There are also equivalent functions for the usual Discrete Wavelet Transform
(included mainly for comparison purposes):
wavexfm => 1D DWT decomposition
waveifm => 1D DWT reconstruction
wavexfm2 => 2D DWT decomposition
waveifm2 => 2D DWT reconstruction
Lower level DWT functions:
coldwtfilt => Column filtering with decimation by 2.
coliwtfilt => Column filtering with interpolation (upsampling) by 2.
There are 2 test M-files which show how the main functions
can be used, and also demonstrate the shift invariance properties
of the DT CWT, compared with the DWT, in both 1-D and 2-D:
shift_test_1D => Demonstrate shift invariance in 1-D
shift_test_2D => Demonstrate shift invariance in 2-D
shiftmovie => Show 1-D shift invariance as a movie.
These M-files use the following ancilliary functions:
draw => Draw an image in a correctly sized figure window.

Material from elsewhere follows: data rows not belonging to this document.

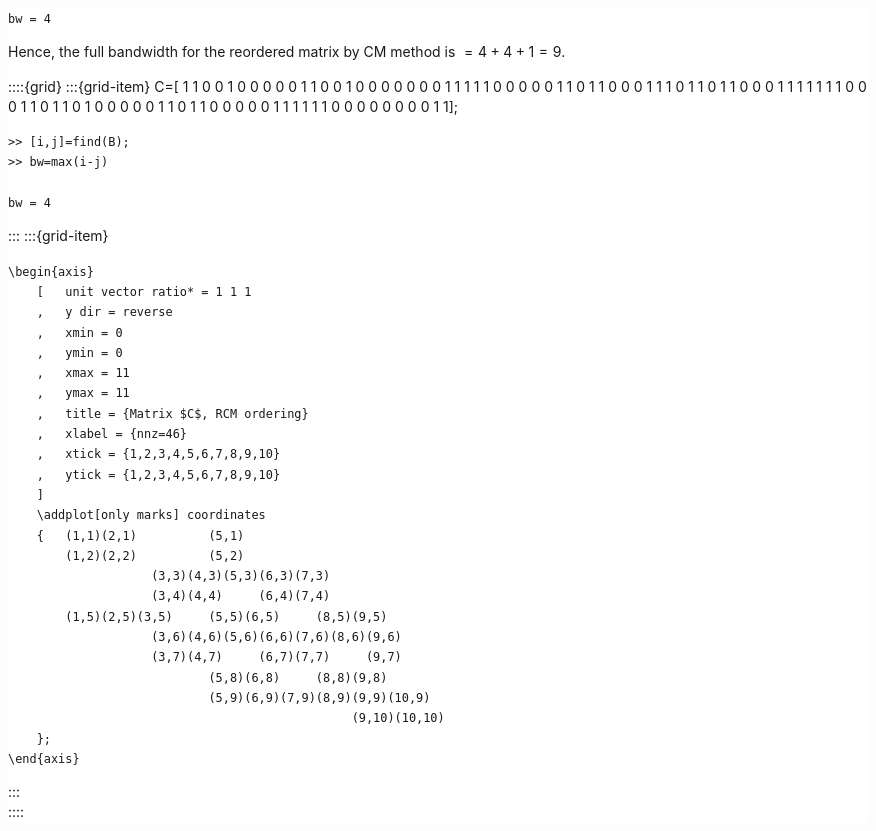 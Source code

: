     bw = 4

Hence, the full bandwidth for the reordered matrix by CM method is
$= 4 + 4 + 1 = 9$.

::::{grid}
:::{grid-item}
    C=[
        1 1 0 0 1 0 0 0 0 0
        1 1 0 0 1 0 0 0 0 0
        0 0 1 1 1 1 1 0 0 0
        0 0 1 1 0 1 1 0 0 0
        1 1 1 0 1 1 0 1 1 0
        0 0 1 1 1 1 1 1 1 0
        0 0 1 1 0 1 1 0 1 0
        0 0 0 0 1 1 0 1 1 0
        0 0 0 0 1 1 1 1 1 1
        0 0 0 0 0 0 0 0 1 1];

    >> [i,j]=find(B);
    >> bw=max(i-j)

    bw = 4
:::
:::{grid-item}
```{tikz}
\begin{axis}
    [   unit vector ratio* = 1 1 1
    ,   y dir = reverse
    ,   xmin = 0
    ,   ymin = 0
    ,   xmax = 11
    ,   ymax = 11
    ,   title = {Matrix $C$, RCM ordering}
    ,   xlabel = {nnz=46}
    ,   xtick = {1,2,3,4,5,6,7,8,9,10}
    ,   ytick = {1,2,3,4,5,6,7,8,9,10}
    ]
    \addplot[only marks] coordinates
    {   (1,1)(2,1)          (5,1)
        (1,2)(2,2)          (5,2)
                    (3,3)(4,3)(5,3)(6,3)(7,3)
                    (3,4)(4,4)     (6,4)(7,4)
        (1,5)(2,5)(3,5)     (5,5)(6,5)     (8,5)(9,5)
                    (3,6)(4,6)(5,6)(6,6)(7,6)(8,6)(9,6)
                    (3,7)(4,7)     (6,7)(7,7)     (9,7)
                            (5,8)(6,8)     (8,8)(9,8)
                            (5,9)(6,9)(7,9)(8,9)(9,9)(10,9)
                                                (9,10)(10,10)
    };
\end{axis}   
```
:::    
::::
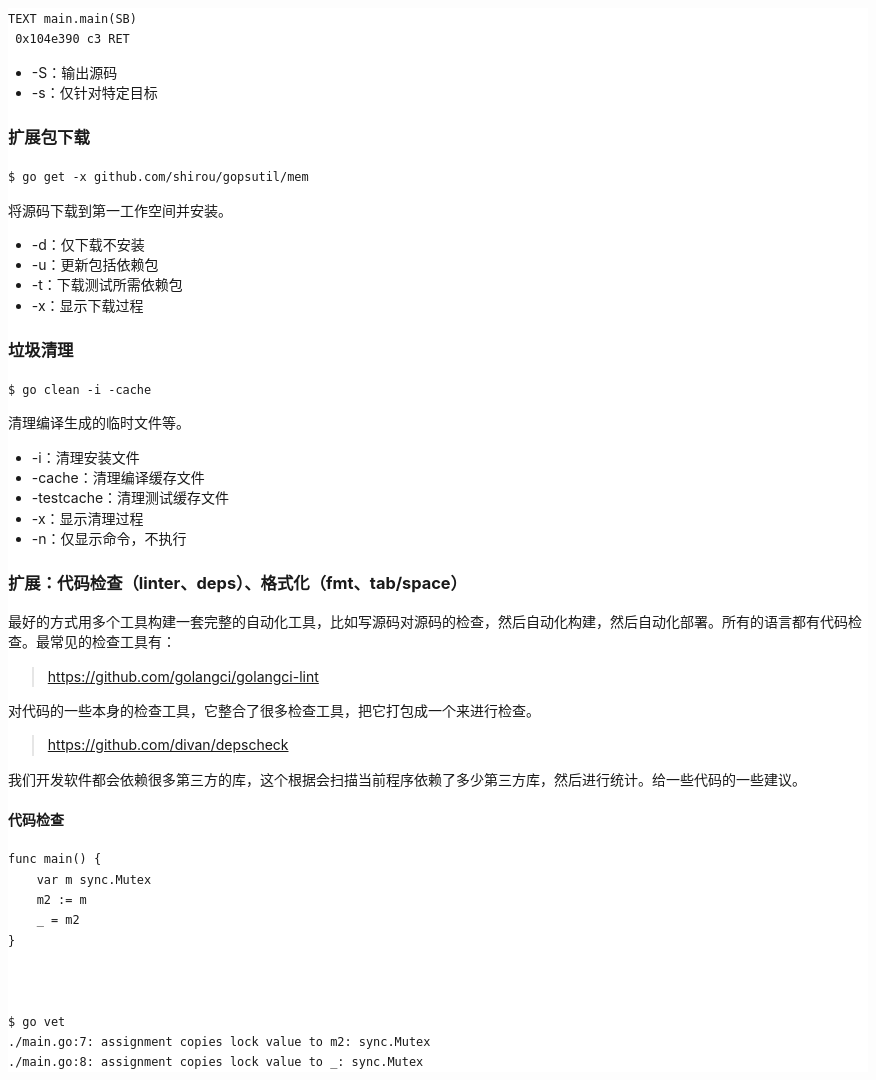     
    
    TEXT main.main(SB)
     0x104e390 c3 RET
    

  * -S：输出源码
  * -s：仅针对特定目标

### 扩展包下载

    
    
    $ go get -x github.com/shirou/gopsutil/mem
    

将源码下载到第一工作空间并安装。

  * -d：仅下载不安装
  * -u：更新包括依赖包
  * -t：下载测试所需依赖包
  * -x：显示下载过程

### 垃圾清理

    
    
    $ go clean -i -cache
    

清理编译生成的临时文件等。

  * -i：清理安装文件
  * -cache：清理编译缓存文件
  * -testcache：清理测试缓存文件
  * -x：显示清理过程
  * -n：仅显示命令，不执行

### 扩展：代码检查（linter、deps）、格式化（fmt、tab/space）

最好的方式用多个工具构建一套完整的自动化工具，比如写源码对源码的检查，然后自动化构建，然后自动化部署。所有的语言都有代码检查。最常见的检查工具有：

> <https://github.com/golangci/golangci-lint>

对代码的一些本身的检查工具，它整合了很多检查工具，把它打包成一个来进行检查。

> <https://github.com/divan/depscheck>

我们开发软件都会依赖很多第三方的库，这个根据会扫描当前程序依赖了多少第三方库，然后进行统计。给一些代码的一些建议。

#### **代码检查**

    
    
    func main() {
        var m sync.Mutex
        m2 := m
        _ = m2
    }
    
    
    
    $ go vet
    ./main.go:7: assignment copies lock value to m2: sync.Mutex
    ./main.go:8: assignment copies lock value to _: sync.Mutex
     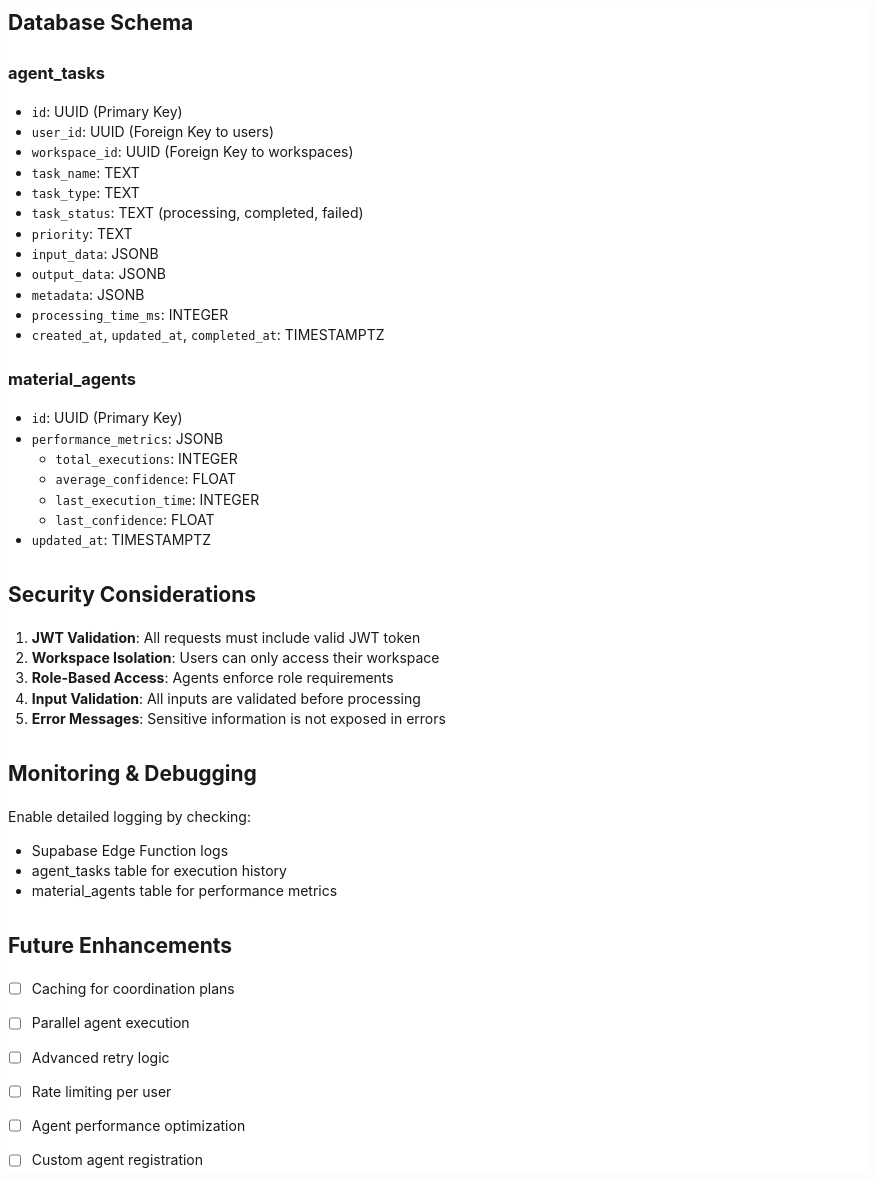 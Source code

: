 ## Database Schema

### agent_tasks
- `id`: UUID (Primary Key)
- `user_id`: UUID (Foreign Key to users)
- `workspace_id`: UUID (Foreign Key to workspaces)
- `task_name`: TEXT
- `task_type`: TEXT
- `task_status`: TEXT (processing, completed, failed)
- `priority`: TEXT
- `input_data`: JSONB
- `output_data`: JSONB
- `metadata`: JSONB
- `processing_time_ms`: INTEGER
- `created_at`, `updated_at`, `completed_at`: TIMESTAMPTZ

### material_agents
- `id`: UUID (Primary Key)
- `performance_metrics`: JSONB
  - `total_executions`: INTEGER
  - `average_confidence`: FLOAT
  - `last_execution_time`: INTEGER
  - `last_confidence`: FLOAT
- `updated_at`: TIMESTAMPTZ

## Security Considerations

1. **JWT Validation**: All requests must include valid JWT token
2. **Workspace Isolation**: Users can only access their workspace
3. **Role-Based Access**: Agents enforce role requirements
4. **Input Validation**: All inputs are validated before processing
5. **Error Messages**: Sensitive information is not exposed in errors

## Monitoring & Debugging

Enable detailed logging by checking:
- Supabase Edge Function logs
- agent_tasks table for execution history
- material_agents table for performance metrics

## Future Enhancements

- [ ] Caching for coordination plans
- [ ] Parallel agent execution
- [ ] Advanced retry logic
- [ ] Rate limiting per user
- [ ] Agent performance optimization
- [ ] Custom agent registration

cimage5 => Draw a complex subimage using a colour palette for the complex numbers.
drawcirc => Generate a circular disc image.
setfig => Set up a predefined figure window.
settitle => Set the title of a figure window.
Various .MAT files contain the wavelet filter coefficients.
To test the 1-D DTCWT package use the following Matlab commands:
X = rand(512,1);
figure; plot(X); drawnow
[Yl,Yh] = dtwavexfm(X,5,'near_sym_b','qshift_b');
Z = dtwaveifm(Yl,Yh,'near_sym_b','qshift_b');
figure; plot(Z)
dtcwt_error = max(abs(Z-X)) % Error should be < 1e-12
To test the 2-D DTCWT package use the following Matlab commands:
load lenna
figure; draw(X); drawnow
[Yl,Yh] = dtwavexfm2(X,4,'near_sym_b','qshift_b');
Z = dtwaveifm2(Yl,Yh,'near_sym_b','qshift_b');
figure; draw(Z)
dtcwt_error = max(abs(Z(:)-X(:))) % Error should be < 1e-12
For more interesting tests, run the M-files shift_test_1D and
shift_test_2D.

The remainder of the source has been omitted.